-- EXERCISE --
Output every record exactly, apart from its images.

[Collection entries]
++++++
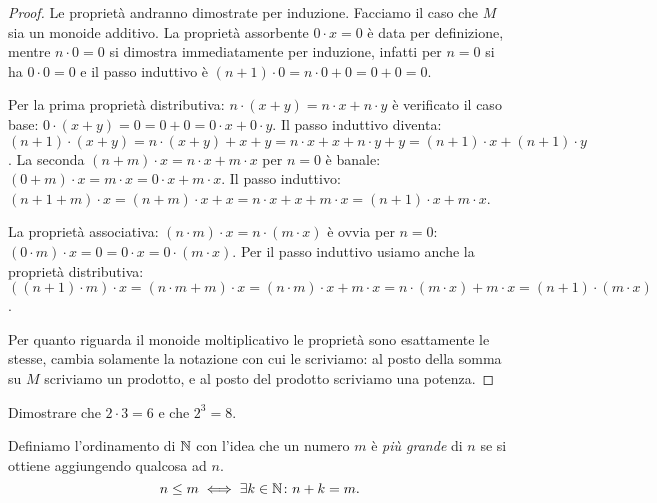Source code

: \begin{proof}
Le proprietà andranno dimostrate per induzione.
Facciamo il caso che $M$ sia un monoide additivo.
La proprietà assorbente $0\cdot x = 0$ è data per definizione,
mentre $n\cdot 0 = 0$ si dimostra immediatamente 
per induzione, infatti per $n=0$ si ha $0\cdot 0 = 0$ 
e il passo induttivo è $(n+1)\cdot 0 = n\cdot 0 + 0 = 0 + 0 = 0$.

Per la prima proprietà distributiva: $n\cdot (x+y)=n\cdot x + n\cdot y$
è verificato il caso base: $0\cdot(x+y) = 0 = 0 + 0 = 0\cdot x + 0\cdot y$.
Il passo induttivo diventa: 
$(n+1)\cdot(x+y)
=n\cdot(x+y)+x+y
=n\cdot x + x + n\cdot y + y 
=(n+1)\cdot x + (n+1)\cdot y$.
La seconda $(n+m)\cdot x = n\cdot x + m\cdot x$
per $n=0$ è banale: $(0+m)\cdot x = m\cdot x = 0\cdot x + m\cdot x$.
Il passo induttivo:
$(n+1+m)\cdot x = (n+m)\cdot x + x 
= n\cdot x + x + m\cdot x
= (n+1)\cdot x + m\cdot x$.

La proprietà associativa: $(n\cdot m)\cdot x = n\cdot (m\cdot x)$
è ovvia per $n=0$: $(0\cdot m)\cdot x = 0 = 0\cdot x = 0\cdot (m\cdot x)$.
Per il passo induttivo usiamo anche la proprietà distributiva:
$((n+1)\cdot m)\cdot x 
= (n\cdot m+m)\cdot x 
= (n\cdot m)\cdot x + m\cdot x
= n\cdot (m\cdot x)+m\cdot x
= (n+1)\cdot (m\cdot x)$.

Per quanto riguarda il monoide moltiplicativo le proprietà sono esattamente 
le stesse, cambia solamente la notazione con cui le scriviamo:
al posto della somma su $M$ scriviamo un prodotto, e al posto del prodotto 
scriviamo una potenza. 
\end{proof}

\begin{exercise}
  Dimostrare che $2\cdot 3 = 6$ e che $2^3 = 8$.
\end{exercise}
  
Definiamo l'ordinamento di ${\mathbb N}$ 
con l'idea che un numero $m$ è \emph{più grande} di $n$ 
se si ottiene aggiungendo qualcosa ad $n$.
%
%
\[
    n\le m \iff \exists k\in {\mathbb N} \colon n+k = m.
\]

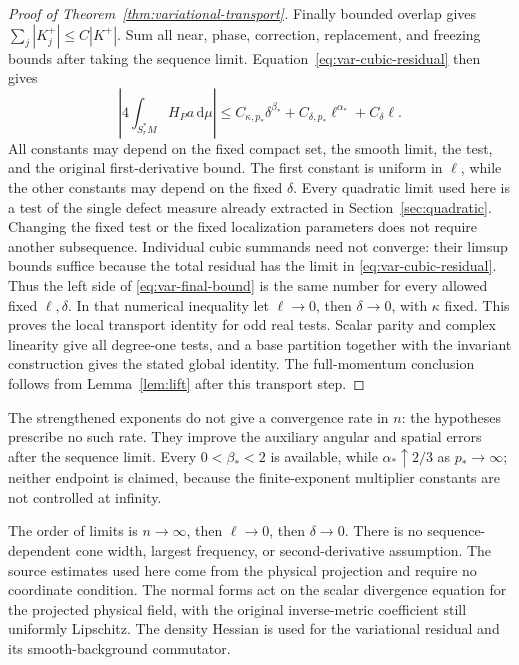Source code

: \documentclass[11pt,a4paper]{article}
\numberwithin{equation}{section}
\newcommand{\dd}{\mathrm d}
\theoremstyle{definition}
\begin{document}
\begin{proof}[Proof of Theorem~\ref{thm:variational-transport}]
Finally bounded overlap gives $\sum_j|K_j^+|\leq C|K^+|$.
Sum all near, phase, correction, replacement, and freezing bounds
after taking the sequence limit. Equation~\eqref{eq:var-cubic-residual}
then gives
\begin{equation}\label{eq:var-final-bound}
\left|4\int_{S_r^*M}H_Pa\,\dd\mu\right|
\leq C_{\kappa,p_*}\delta^{\beta_*}
   +C_{\delta,p_*}\ell^{\alpha_*}+C_\delta\ell.
\end{equation}
All constants may depend on the fixed compact set, the smooth limit,
the test, and the original first-derivative bound. The first constant
is uniform in $\ell$, while the other constants may depend on the
fixed $\delta$. Every quadratic limit used here is a test of the
single defect measure already extracted in Section~\ref{sec:quadratic}.
Changing the fixed test or the fixed localization parameters does not
require another subsequence. Individual cubic summands need not converge:
their limsup bounds suffice because the total residual has the limit in
\eqref{eq:var-cubic-residual}. Thus the left side of
\eqref{eq:var-final-bound} is the same number for every allowed fixed
$\ell,\delta$. In that numerical inequality let $\ell\to0$, then
$\delta\to0$, with $\kappa$ fixed. This proves the local
transport identity for odd real
tests. Scalar parity and complex linearity give all degree-one tests,
and a base partition together with the invariant construction gives
the stated global identity. The full-momentum conclusion follows
from Lemma~\ref{lem:lift} after this transport step.
\end{proof}

The strengthened exponents do not give a convergence rate in $n$:
the hypotheses prescribe no such rate. They improve the auxiliary
angular and spatial errors after the sequence limit. Every
$0<\beta_*<2$ is available, while $\alpha_*\uparrow2/3$ as
$p_*\to\infty$; neither endpoint is claimed, because the finite-exponent
multiplier constants are not controlled at infinity.

The order of limits is $n\to\infty$, then $\ell\to0$, then
$\delta\to0$. There is no sequence-dependent cone width, largest
frequency, or second-derivative assumption. The source estimates used here come from the physical projection and
require no coordinate condition. The normal forms act on the scalar
divergence equation for the projected physical field, with the original
inverse-metric coefficient still uniformly Lipschitz. The density
Hessian is used for the variational residual and its smooth-background
commutator.
\end{document}
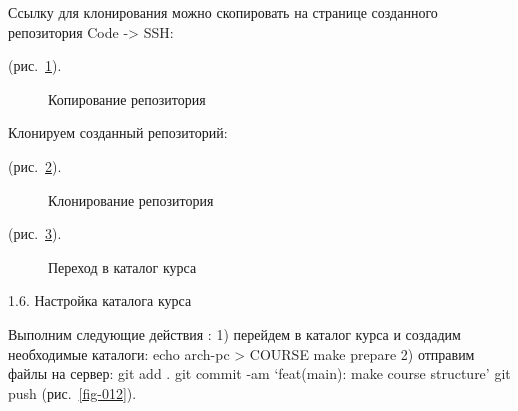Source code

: \documentclass[
  english,
  russian,
  12pt,
  a4paper,
  DIV=11,
  numbers=noendperiod]{scrreprt}
\begin{document}
Ссылку для клонирования можно скопировать на странице созданного
репозитория Code -\textgreater{} SSH:

(рис.~\ref{fig-009}).

\begin{figure}


\caption{\label{fig-009}Копирование репозитория}

\end{figure}%

Клонируем созданный репозиторий:

(рис.~\ref{fig-010}).

\begin{figure}


\caption{\label{fig-010}Клонирование репозитория}

\end{figure}%

(рис.~\ref{fig-011}).

\begin{figure}


\caption{\label{fig-011}Переход в каталог курса}

\end{figure}%

1.6. Настройка каталога курса

Выполним следующие действия : 1) перейдем в каталог курса и создадим
необходимые каталоги: echo arch-pc \textgreater{} COURSE make prepare 2)
отправим файлы на сервер: git add . git commit -am \enquote*{feat(main):
make course structure} git push (рис.~\ref{fig-012}).
\end{document}
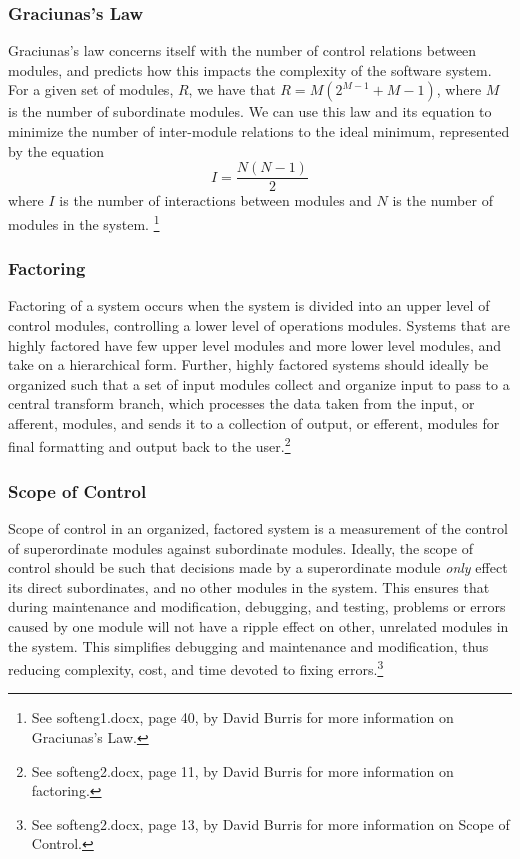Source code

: \documentclass{article}
\begin{document}
		\subsubsection{Graciunas's Law}
			Graciunas's law concerns itself with the number of control relations between modules, and predicts how this impacts the complexity of the software system. For a given set of modules, $R$, we have that $R = M(2^{M-1} + M - 1)$, where $M$ is the number of subordinate modules. We can use this law and its equation to minimize the number of inter-module relations to the ideal minimum, represented by the equation 
			$$I = \frac{N(N - 1)}{2}$$
			where $I$ is the number of interactions between modules and $N$ is the number of modules in the system. \footnote{See softeng1.docx, page 40, by David Burris for more information on Graciunas's Law.}
		\subsubsection{Factoring}
			Factoring of a system occurs when the system is divided into an upper level of control modules, controlling a lower level of operations modules. Systems that are highly factored have few upper level modules and more lower level modules, and take on a hierarchical form. Further, highly factored systems should ideally be organized such that a set of input modules collect and organize input to pass to a central transform branch, which processes the data taken from the input, or afferent, modules, and sends it to a collection of output, or efferent, modules for final formatting and output back to the user.\footnote{See softeng2.docx, page 11, by David Burris for more information on factoring.} 
		\subsubsection{Scope of Control}
			Scope of control in an organized, factored system is a measurement of the control of superordinate modules against subordinate modules. Ideally, the scope of control should be such that decisions made by a superordinate module \emph{only} effect its direct subordinates, and no other modules in the system. This ensures that during maintenance and modification, debugging, and testing, problems or errors caused by one module will not have a ripple effect on other, unrelated modules in the system. This simplifies debugging and maintenance and modification, thus reducing complexity, cost, and time devoted to fixing errors.\footnote{See softeng2.docx, page 13, by David Burris for more information on Scope of Control.}  
\end{document}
++++++
-- TASK OUTPUT --
Source code

: \begin{proof}
Le proprietà andranno dimostrate per induzione.
Facciamo il caso che $M$ sia un monoide additivo.
La proprietà assorbente $0\cdot x = 0$ è data per definizione,
mentre $n\cdot 0 = 0$ si dimostra immediatamente 
per induzione, infatti per $n=0$ si ha $0\cdot 0 = 0$ 
e il passo induttivo è $(n+1)\cdot 0 = n\cdot 0 + 0 = 0 + 0 = 0$.

Per la prima proprietà distributiva: $n\cdot (x+y)=n\cdot x + n\cdot y$
è verificato il caso base: $0\cdot(x+y) = 0 = 0 + 0 = 0\cdot x + 0\cdot y$.
Il passo induttivo diventa: 
$(n+1)\cdot(x+y)
=n\cdot(x+y)+x+y
=n\cdot x + x + n\cdot y + y 
=(n+1)\cdot x + (n+1)\cdot y$.
La seconda $(n+m)\cdot x = n\cdot x + m\cdot x$
per $n=0$ è banale: $(0+m)\cdot x = m\cdot x = 0\cdot x + m\cdot x$.
Il passo induttivo:
$(n+1+m)\cdot x = (n+m)\cdot x + x 
= n\cdot x + x + m\cdot x
= (n+1)\cdot x + m\cdot x$.

La proprietà associativa: $(n\cdot m)\cdot x = n\cdot (m\cdot x)$
è ovvia per $n=0$: $(0\cdot m)\cdot x = 0 = 0\cdot x = 0\cdot (m\cdot x)$.
Per il passo induttivo usiamo anche la proprietà distributiva:
$((n+1)\cdot m)\cdot x 
= (n\cdot m+m)\cdot x 
= (n\cdot m)\cdot x + m\cdot x
= n\cdot (m\cdot x)+m\cdot x
= (n+1)\cdot (m\cdot x)$.

Per quanto riguarda il monoide moltiplicativo le proprietà sono esattamente 
le stesse, cambia solamente la notazione con cui le scriviamo:
al posto della somma su $M$ scriviamo un prodotto, e al posto del prodotto 
scriviamo una potenza. 
\end{proof}

\begin{exercise}
  Dimostrare che $2\cdot 3 = 6$ e che $2^3 = 8$.
\end{exercise}
  
Definiamo l'ordinamento di ${\mathbb N}$ 
con l'idea che un numero $m$ è \emph{più grande} di $n$ 
se si ottiene aggiungendo qualcosa ad $n$.
%
%
\[
    n\le m \iff \exists k\in {\mathbb N} \colon n+k = m.
\]

Source code

: \documentclass[11pt,a4paper]{article}
\numberwithin{equation}{section}
\newcommand{\dd}{\mathrm d}
\theoremstyle{definition}
\begin{document}
\begin{proof}[Proof of Theorem~\ref{thm:variational-transport}]
Finally bounded overlap gives $\sum_j|K_j^+|\leq C|K^+|$.
Sum all near, phase, correction, replacement, and freezing bounds
after taking the sequence limit. Equation~\eqref{eq:var-cubic-residual}
then gives
\begin{equation}\label{eq:var-final-bound}
\left|4\int_{S_r^*M}H_Pa\,\dd\mu\right|
\leq C_{\kappa,p_*}\delta^{\beta_*}
   +C_{\delta,p_*}\ell^{\alpha_*}+C_\delta\ell.
\end{equation}
All constants may depend on the fixed compact set, the smooth limit,
the test, and the original first-derivative bound. The first constant
is uniform in $\ell$, while the other constants may depend on the
fixed $\delta$. Every quadratic limit used here is a test of the
single defect measure already extracted in Section~\ref{sec:quadratic}.
Changing the fixed test or the fixed localization parameters does not
require another subsequence. Individual cubic summands need not converge:
their limsup bounds suffice because the total residual has the limit in
\eqref{eq:var-cubic-residual}. Thus the left side of
\eqref{eq:var-final-bound} is the same number for every allowed fixed
$\ell,\delta$. In that numerical inequality let $\ell\to0$, then
$\delta\to0$, with $\kappa$ fixed. This proves the local
transport identity for odd real
tests. Scalar parity and complex linearity give all degree-one tests,
and a base partition together with the invariant construction gives
the stated global identity. The full-momentum conclusion follows
from Lemma~\ref{lem:lift} after this transport step.
\end{proof}

The strengthened exponents do not give a convergence rate in $n$:
the hypotheses prescribe no such rate. They improve the auxiliary
angular and spatial errors after the sequence limit. Every
$0<\beta_*<2$ is available, while $\alpha_*\uparrow2/3$ as
$p_*\to\infty$; neither endpoint is claimed, because the finite-exponent
multiplier constants are not controlled at infinity.

The order of limits is $n\to\infty$, then $\ell\to0$, then
$\delta\to0$. There is no sequence-dependent cone width, largest
frequency, or second-derivative assumption. The source estimates used here come from the physical projection and
require no coordinate condition. The normal forms act on the scalar
divergence equation for the projected physical field, with the original
inverse-metric coefficient still uniformly Lipschitz. The density
Hessian is used for the variational residual and its smooth-background
commutator.
\end{document}
Source code

: \documentclass[
  english,
  russian,
  12pt,
  a4paper,
  DIV=11,
  numbers=noendperiod]{scrreprt}
\begin{document}
Ссылку для клонирования можно скопировать на странице созданного
репозитория Code -\textgreater{} SSH:

(рис.~\ref{fig-009}).

\begin{figure}


\caption{\label{fig-009}Копирование репозитория}

\end{figure}%

Клонируем созданный репозиторий:

(рис.~\ref{fig-010}).

\begin{figure}


\caption{\label{fig-010}Клонирование репозитория}

\end{figure}%

(рис.~\ref{fig-011}).

\begin{figure}


\caption{\label{fig-011}Переход в каталог курса}

\end{figure}%

1.6. Настройка каталога курса

Выполним следующие действия : 1) перейдем в каталог курса и создадим
необходимые каталоги: echo arch-pc \textgreater{} COURSE make prepare 2)
отправим файлы на сервер: git add . git commit -am \enquote*{feat(main):
make course structure} git push (рис.~\ref{fig-012}).
\end{document}
Source code

: \documentclass{article}
\begin{document}
		\subsubsection{Graciunas's Law}
			Graciunas's law concerns itself with the number of control relations between modules, and predicts how this impacts the complexity of the software system. For a given set of modules, $R$, we have that $R = M(2^{M-1} + M - 1)$, where $M$ is the number of subordinate modules. We can use this law and its equation to minimize the number of inter-module relations to the ideal minimum, represented by the equation 
			$$I = \frac{N(N - 1)}{2}$$
			where $I$ is the number of interactions between modules and $N$ is the number of modules in the system. \footnote{See softeng1.docx, page 40, by David Burris for more information on Graciunas's Law.}
		\subsubsection{Factoring}
			Factoring of a system occurs when the system is divided into an upper level of control modules, controlling a lower level of operations modules. Systems that are highly factored have few upper level modules and more lower level modules, and take on a hierarchical form. Further, highly factored systems should ideally be organized such that a set of input modules collect and organize input to pass to a central transform branch, which processes the data taken from the input, or afferent, modules, and sends it to a collection of output, or efferent, modules for final formatting and output back to the user.\footnote{See softeng2.docx, page 11, by David Burris for more information on factoring.} 
		\subsubsection{Scope of Control}
			Scope of control in an organized, factored system is a measurement of the control of superordinate modules against subordinate modules. Ideally, the scope of control should be such that decisions made by a superordinate module \emph{only} effect its direct subordinates, and no other modules in the system. This ensures that during maintenance and modification, debugging, and testing, problems or errors caused by one module will not have a ripple effect on other, unrelated modules in the system. This simplifies debugging and maintenance and modification, thus reducing complexity, cost, and time devoted to fixing errors.\footnote{See softeng2.docx, page 13, by David Burris for more information on Scope of Control.}  
\end{document}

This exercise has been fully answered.